Гляди! — позвал Мюнди, показывая найденного им огромного моллюска. Красивый?
Я восхищенно разглядывал моллюска в его руках.
Хочешь, будет твой? — спросил он.
Но ведь это ты его нашел.
Какая разница? Дарю. Я себе еще найду.
Псалмы стихли, гулкие звуки органа больше не парили над мелководьем, слышно было только печальное покашливание и голос:
— Блаженны скорбящие, ибо утешены будут.
Голые пятки Мюнди сверкали сквозь дыры, его резиновые сапоги до того износились, что едва держались на ногах. Штаны были в свежих заплатах и свежих прорехах, свитер не лучше. Он нашел двух необычных улиток и не отставал от меня, пока я не взял ту, что покрупнее. Мы добрели со своими сокровищами по песку, рифам и большим плоским камням до края острова, до крутого утеса, под которым берег был завален исхлестанными морем обломками скал. Мы вскарабкались на утес и стали смотреть на траулеры, наверняка английские или немецкие, промышлявшие у самого входа во фьорд. Мюнди заявил, что однажды они вперлись прямо в нашу рыболовную зону, сплюнул сквозь зубы и крепко выругался, назвав их чертовыми бандитами и гадами ползучими, которые развлекаются тем, что вытаскивают сети и переметы жителей Дьюпифьёрдюра. Его отец Эйрикюр, Нарви из Камбхуса, Самуэль из Литлибайра и Кели из Туна дважды в прошлом году рисковали жизнью, схватившись с этими мерзавцами из-за сетей.

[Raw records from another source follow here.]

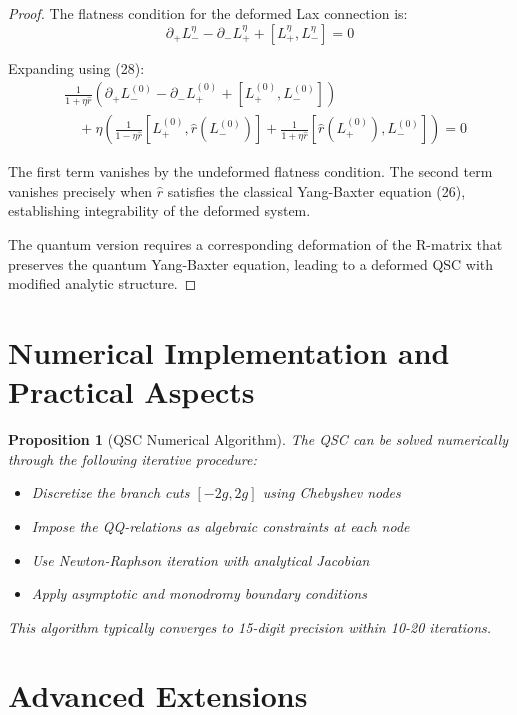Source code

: \documentclass[11pt]{article}
\newtheorem{proposition}{Proposition}
\begin{document}
\begin{proof}
The flatness condition for the deformed Lax connection is:
\begin{equation}
\partial_+ L_-^{\eta} - \partial_- L_+^{\eta} + [L_+^{\eta}, L_-^{\eta}] = 0
\end{equation}

Expanding using (28):
\begin{align}
&\frac{1}{1 + \eta \hat{r}} \left( \partial_+ L_-^{(0)} - \partial_- L_+^{(0)} + [L_+^{(0)}, L_-^{(0)}] \right) \\
&\quad + \eta \left( \frac{1}{1 - \eta \hat{r}} [L_+^{(0)}, \hat{r}(L_-^{(0)})] + \frac{1}{1 + \eta \hat{r}} [\hat{r}(L_+^{(0)}), L_-^{(0)}] \right) = 0
\end{align}

The first term vanishes by the undeformed flatness condition. The second term vanishes precisely when $\hat{r}$ satisfies the classical Yang-Baxter equation (26), establishing integrability of the deformed system.

The quantum version requires a corresponding deformation of the R-matrix that preserves the quantum Yang-Baxter equation, leading to a deformed QSC with modified analytic structure.
\end{proof}

\section{Numerical Implementation and Practical Aspects}

\begin{proposition}[QSC Numerical Algorithm]
The QSC can be solved numerically through the following iterative procedure:
\begin{itemize}
\item[1.] Discretize the branch cuts $[-2g, 2g]$ using Chebyshev nodes
\item[2.] Impose the QQ-relations as algebraic constraints at each node
\item[3.] Use Newton-Raphson iteration with analytical Jacobian
\item[4.] Apply asymptotic and monodromy boundary conditions
\end{itemize}
This algorithm typically converges to 15-digit precision within 10-20 iterations.
\end{proposition}

\section{Advanced Extensions}
\end{document}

— Друзья близкие и далекие, женщины и дети, отцы и матери, сестры и братья, весь народ прощается с благородными героями, павшими в борьбе, — вещал голос на хорах. — Но, несмотря на глубокую скорбь, переполняющую наши сердца, мы никогда не забудем, что любовь господня беспредельна…

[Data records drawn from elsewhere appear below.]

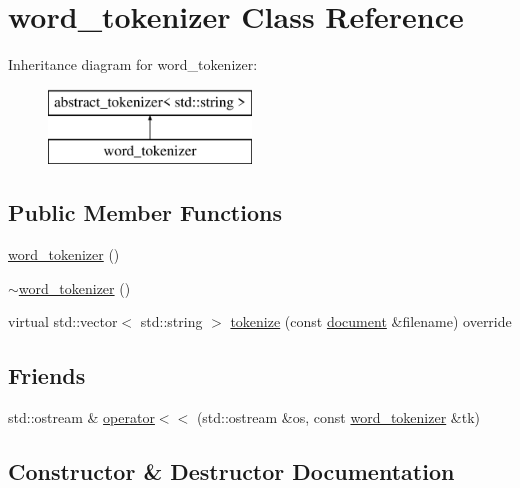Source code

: \hypertarget{classword__tokenizer}{}\section{word\+\_\+tokenizer Class Reference}
\label{classword__tokenizer}
Inheritance diagram for word\+\_\+tokenizer\+:\begin{figure}[H]
\begin{center}
\leavevmode
\includegraphics[height=2.000000cm]{classword__tokenizer}
\end{center}
\end{figure}
\subsection*{Public Member Functions}
\begin{DoxyCompactItemize}
\item 
\hyperlink{classword__tokenizer_a30887805b70d364fb6fde6cdd814c16a}{word\+\_\+tokenizer} ()
\item 
\hyperlink{classword__tokenizer_a19a17890aac719ba8cb1459713f5a96e}{$\sim$word\+\_\+tokenizer} ()
\item 
virtual std\+::vector$<$ std\+::string $>$ \hyperlink{classword__tokenizer_ac51f61652880447073e16fdb0f471fbe}{tokenize} (const \hyperlink{classdocument}{document} \&filename) override
\end{DoxyCompactItemize}
\subsection*{Friends}
\begin{DoxyCompactItemize}
\item 
std\+::ostream \& \hyperlink{classword__tokenizer_a570983076ba46499d5bebccccac99a4a}{operator$<$$<$} (std\+::ostream \&os, const \hyperlink{classword__tokenizer}{word\+\_\+tokenizer} \&tk)
\end{DoxyCompactItemize}


\subsection{Constructor \& Destructor Documentation}
\mbox{\label{classword__tokenizer_a30887805b70d364fb6fde6cdd814c16a}} 
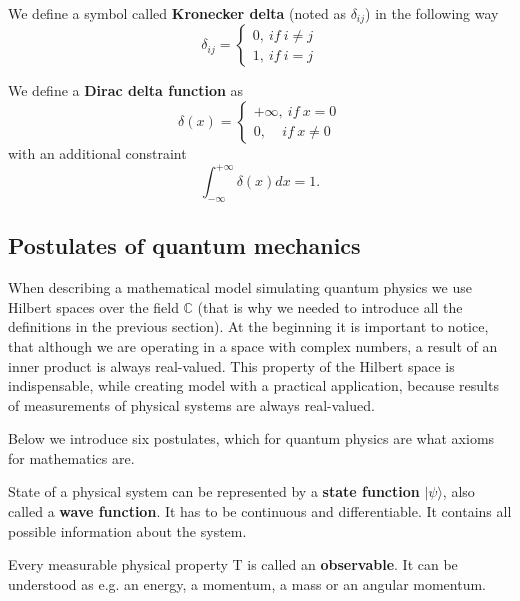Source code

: \begin{definition}
We define a symbol called \textbf{Kronecker delta} (noted as $\delta_{ij}$) in the following way
\[ \delta_{ij} = \begin{cases}
    0,\ if\ i \neq j \\
    1,\ if\ i = j
\end{cases} \]
\end{definition}

\begin{definition}
We define a \textbf{Dirac delta function} as
\[ \delta(x) = \begin{cases}
    +\infty, \ if \ x = 0 \\
    0, \ \ \ \ \ if \ x \neq 0
\end{cases}\]
with an additional constraint
\[ \int_{-\infty}^{+\infty} \delta(x)dx = 1. \]
\end{definition}

\subsection{Postulates of quantum mechanics}

When describing a mathematical model simulating quantum physics we use Hilbert spaces over the field $\mathbb{C}$ (that is why we needed to introduce all the definitions in the previous section). At the beginning it is important to notice, that although we are operating in a space with complex numbers, a result of an inner product is always real-valued. This property of the Hilbert space is indispensable, while creating model with a practical application, because results of measurements of physical systems are always real-valued.

Below we introduce six postulates, which for quantum physics are what axioms for mathematics are.

\begin{postulate}
State of a physical system can be represented by a \textbf{state function} $|\psi \rangle$, also called a \textbf{wave function}. It has to be continuous and differentiable. It contains all possible information about the system.
\end{postulate}

\begin{definition}
Every measurable physical property T is called an \textbf{observable}. It can be understood as e.g. an energy, a momentum, a mass or an angular momentum.
\end{definition}

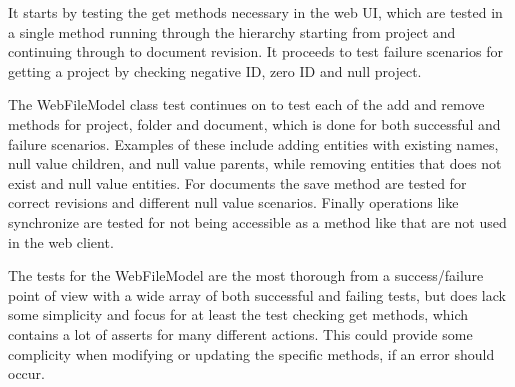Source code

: It starts by testing the get methods necessary in the web UI, which are tested in a single method running through the hierarchy starting from project and continuing through to document revision. It proceeds to test failure scenarios for getting a project by checking negative ID, zero ID and null project.

The WebFileModel class test continues on to test each of the add and remove methods for project, folder and document, which is done for both successful and failure scenarios. Examples of these include adding entities with existing names, null value children, and null value parents, while removing entities that does not exist and null value entities. For documents the save method are tested for correct revisions and different null value scenarios. Finally operations like synchronize are tested for not being accessible as a method like that are not used in the web client.

The tests for the WebFileModel are the most thorough from a success/failure point of view with a wide array of both successful and failing tests, but does lack some simplicity and focus for at least the test checking get methods, which contains a lot of asserts for many different actions. This could provide some complicity when modifying or updating the specific methods, if an error should occur.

Мюнди перебил: В воскресенье конфирмация. А нас с тобой еще когда конфирмуют — обалдеешь ждать!
Да, вздохнул я. Три года.
Между рифами, ныряя за рыбешкой, кружила крачка, над зеркальным фьордом горланили чайки, в шхерах плавали гаги. В глубине души мне хотелось, чтобы Мюнди провел со мной лето на хуторе Грайнитейгюр, где у меня будут в друзьях другие птицы — кулики и кроншнепы, луговые коньки, трясогузки и красноножки.
Слышь, сказал он, ты кем хочешь стать, когда вырастешь?

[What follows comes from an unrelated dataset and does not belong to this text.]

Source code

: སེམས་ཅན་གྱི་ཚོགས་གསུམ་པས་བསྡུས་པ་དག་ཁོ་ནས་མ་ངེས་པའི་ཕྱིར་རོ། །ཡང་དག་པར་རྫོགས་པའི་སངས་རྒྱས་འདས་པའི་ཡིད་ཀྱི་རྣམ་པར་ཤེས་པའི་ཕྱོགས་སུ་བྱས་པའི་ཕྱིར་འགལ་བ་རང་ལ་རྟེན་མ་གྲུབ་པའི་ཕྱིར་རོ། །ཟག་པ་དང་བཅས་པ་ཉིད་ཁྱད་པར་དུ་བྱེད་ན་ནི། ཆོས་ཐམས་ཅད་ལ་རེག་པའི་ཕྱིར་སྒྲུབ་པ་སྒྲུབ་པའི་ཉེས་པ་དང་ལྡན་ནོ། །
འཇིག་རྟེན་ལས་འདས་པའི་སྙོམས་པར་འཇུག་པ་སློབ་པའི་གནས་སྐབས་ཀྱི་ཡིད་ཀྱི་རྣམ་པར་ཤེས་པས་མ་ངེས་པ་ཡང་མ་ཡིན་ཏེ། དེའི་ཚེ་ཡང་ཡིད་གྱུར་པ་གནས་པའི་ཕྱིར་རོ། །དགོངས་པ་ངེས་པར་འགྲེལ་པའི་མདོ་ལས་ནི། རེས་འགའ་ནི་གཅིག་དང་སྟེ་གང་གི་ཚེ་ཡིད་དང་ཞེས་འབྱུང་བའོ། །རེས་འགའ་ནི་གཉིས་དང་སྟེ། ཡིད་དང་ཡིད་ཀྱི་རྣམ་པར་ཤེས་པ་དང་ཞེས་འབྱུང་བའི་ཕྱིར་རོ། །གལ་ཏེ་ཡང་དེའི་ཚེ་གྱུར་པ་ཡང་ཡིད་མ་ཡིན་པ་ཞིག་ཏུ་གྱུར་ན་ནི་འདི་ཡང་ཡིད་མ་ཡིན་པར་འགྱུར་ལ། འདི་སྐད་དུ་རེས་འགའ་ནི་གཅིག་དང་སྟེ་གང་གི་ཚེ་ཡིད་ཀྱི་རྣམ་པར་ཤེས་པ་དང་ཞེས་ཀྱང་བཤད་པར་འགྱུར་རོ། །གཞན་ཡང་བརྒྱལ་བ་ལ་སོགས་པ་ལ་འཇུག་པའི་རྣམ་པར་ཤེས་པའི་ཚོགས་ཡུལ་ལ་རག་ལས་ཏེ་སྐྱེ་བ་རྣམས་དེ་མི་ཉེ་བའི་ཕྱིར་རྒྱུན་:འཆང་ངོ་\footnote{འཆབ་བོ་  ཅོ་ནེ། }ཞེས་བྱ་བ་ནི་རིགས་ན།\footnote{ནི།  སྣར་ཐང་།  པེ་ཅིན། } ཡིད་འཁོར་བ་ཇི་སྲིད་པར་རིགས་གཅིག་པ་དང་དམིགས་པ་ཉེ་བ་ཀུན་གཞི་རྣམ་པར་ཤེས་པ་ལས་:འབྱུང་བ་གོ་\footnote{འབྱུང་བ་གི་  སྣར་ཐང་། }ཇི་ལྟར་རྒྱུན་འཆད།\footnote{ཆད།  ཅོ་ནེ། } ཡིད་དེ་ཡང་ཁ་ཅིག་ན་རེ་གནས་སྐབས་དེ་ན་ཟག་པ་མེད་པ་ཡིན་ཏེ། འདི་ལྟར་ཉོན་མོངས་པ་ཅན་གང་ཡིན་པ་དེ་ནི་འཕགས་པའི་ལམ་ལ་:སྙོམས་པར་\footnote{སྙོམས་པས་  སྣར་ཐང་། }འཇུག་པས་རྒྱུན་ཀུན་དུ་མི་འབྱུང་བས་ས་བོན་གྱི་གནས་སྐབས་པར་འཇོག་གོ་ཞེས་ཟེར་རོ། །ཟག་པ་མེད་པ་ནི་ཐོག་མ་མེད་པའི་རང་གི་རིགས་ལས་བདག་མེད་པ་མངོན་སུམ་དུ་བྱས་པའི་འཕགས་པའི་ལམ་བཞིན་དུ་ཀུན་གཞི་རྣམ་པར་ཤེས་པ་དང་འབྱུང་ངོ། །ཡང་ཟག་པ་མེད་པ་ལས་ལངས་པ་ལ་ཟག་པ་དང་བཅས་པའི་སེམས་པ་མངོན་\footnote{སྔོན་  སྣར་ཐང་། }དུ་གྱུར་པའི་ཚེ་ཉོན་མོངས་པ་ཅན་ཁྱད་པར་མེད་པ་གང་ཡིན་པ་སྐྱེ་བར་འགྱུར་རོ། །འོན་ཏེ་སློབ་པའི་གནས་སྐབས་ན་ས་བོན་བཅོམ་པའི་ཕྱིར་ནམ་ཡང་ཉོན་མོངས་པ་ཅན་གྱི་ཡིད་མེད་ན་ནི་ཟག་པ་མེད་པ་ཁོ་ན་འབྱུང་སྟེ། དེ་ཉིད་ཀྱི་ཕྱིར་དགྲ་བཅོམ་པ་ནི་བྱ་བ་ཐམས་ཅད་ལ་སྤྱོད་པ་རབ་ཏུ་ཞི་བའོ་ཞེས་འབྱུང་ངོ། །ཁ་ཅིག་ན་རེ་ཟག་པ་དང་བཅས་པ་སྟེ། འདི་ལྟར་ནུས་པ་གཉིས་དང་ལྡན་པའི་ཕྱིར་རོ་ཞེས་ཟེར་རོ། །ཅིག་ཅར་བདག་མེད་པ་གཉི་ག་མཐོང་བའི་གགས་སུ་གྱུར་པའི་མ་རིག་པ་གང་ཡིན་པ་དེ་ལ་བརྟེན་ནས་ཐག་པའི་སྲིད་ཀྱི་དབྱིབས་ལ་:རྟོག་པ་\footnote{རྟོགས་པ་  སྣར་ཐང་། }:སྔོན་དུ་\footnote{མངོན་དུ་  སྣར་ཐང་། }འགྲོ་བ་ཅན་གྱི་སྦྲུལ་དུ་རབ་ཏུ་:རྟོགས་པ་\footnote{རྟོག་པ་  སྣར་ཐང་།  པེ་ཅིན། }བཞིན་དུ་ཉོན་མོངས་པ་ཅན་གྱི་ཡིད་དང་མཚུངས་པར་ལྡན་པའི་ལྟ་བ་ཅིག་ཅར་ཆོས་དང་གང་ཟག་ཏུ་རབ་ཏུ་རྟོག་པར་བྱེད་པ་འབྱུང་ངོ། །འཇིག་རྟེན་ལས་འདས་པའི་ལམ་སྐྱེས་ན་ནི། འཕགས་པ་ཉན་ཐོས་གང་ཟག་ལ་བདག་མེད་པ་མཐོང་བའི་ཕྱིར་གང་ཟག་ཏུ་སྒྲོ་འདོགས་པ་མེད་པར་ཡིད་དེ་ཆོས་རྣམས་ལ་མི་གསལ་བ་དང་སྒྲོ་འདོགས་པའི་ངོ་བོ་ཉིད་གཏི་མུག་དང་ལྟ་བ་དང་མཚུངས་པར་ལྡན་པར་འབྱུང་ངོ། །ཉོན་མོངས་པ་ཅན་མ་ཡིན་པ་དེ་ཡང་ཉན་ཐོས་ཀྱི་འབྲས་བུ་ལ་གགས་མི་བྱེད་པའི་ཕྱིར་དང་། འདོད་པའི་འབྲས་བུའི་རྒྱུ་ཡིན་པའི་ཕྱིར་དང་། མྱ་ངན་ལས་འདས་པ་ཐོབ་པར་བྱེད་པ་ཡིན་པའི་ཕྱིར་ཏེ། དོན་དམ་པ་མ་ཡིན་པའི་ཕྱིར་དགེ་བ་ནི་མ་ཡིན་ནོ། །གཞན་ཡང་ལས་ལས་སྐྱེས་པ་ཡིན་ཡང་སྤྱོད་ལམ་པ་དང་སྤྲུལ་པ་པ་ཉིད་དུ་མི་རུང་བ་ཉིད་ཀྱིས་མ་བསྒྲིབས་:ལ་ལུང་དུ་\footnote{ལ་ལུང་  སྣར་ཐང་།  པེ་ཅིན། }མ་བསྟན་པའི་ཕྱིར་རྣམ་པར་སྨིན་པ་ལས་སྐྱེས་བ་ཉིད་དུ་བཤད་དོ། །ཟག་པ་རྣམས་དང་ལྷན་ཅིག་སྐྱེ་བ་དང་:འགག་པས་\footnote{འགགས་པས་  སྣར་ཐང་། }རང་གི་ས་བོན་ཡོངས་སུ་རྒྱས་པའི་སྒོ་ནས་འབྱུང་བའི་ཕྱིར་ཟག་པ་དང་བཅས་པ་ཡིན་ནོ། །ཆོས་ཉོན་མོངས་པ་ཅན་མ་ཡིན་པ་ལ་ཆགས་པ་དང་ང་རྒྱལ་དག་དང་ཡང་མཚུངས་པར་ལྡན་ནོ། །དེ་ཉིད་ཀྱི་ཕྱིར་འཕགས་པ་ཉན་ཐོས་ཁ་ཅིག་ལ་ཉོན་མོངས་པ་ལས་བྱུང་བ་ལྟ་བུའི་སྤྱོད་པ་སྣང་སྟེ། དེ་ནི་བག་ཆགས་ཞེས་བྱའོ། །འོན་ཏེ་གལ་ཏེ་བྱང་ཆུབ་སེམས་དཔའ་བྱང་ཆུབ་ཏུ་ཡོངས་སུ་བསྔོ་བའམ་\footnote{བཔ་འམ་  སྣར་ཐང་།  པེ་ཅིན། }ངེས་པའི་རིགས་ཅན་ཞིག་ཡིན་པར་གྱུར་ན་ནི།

Я не был готов вот так, сразу доверить ему мою самую заветную мечту о том, чтобы купить небольшой орган и грузовик, а потом разъезжать на этой машине по деревушкам, долинам, по дорогам Грайнитейгюра, иногда останавливаться, прямо в кузове садиться за орган и наполнять небосвод переливами божественной музыки. Поколебавшись, я ответил, что еще не знаю, кем буду.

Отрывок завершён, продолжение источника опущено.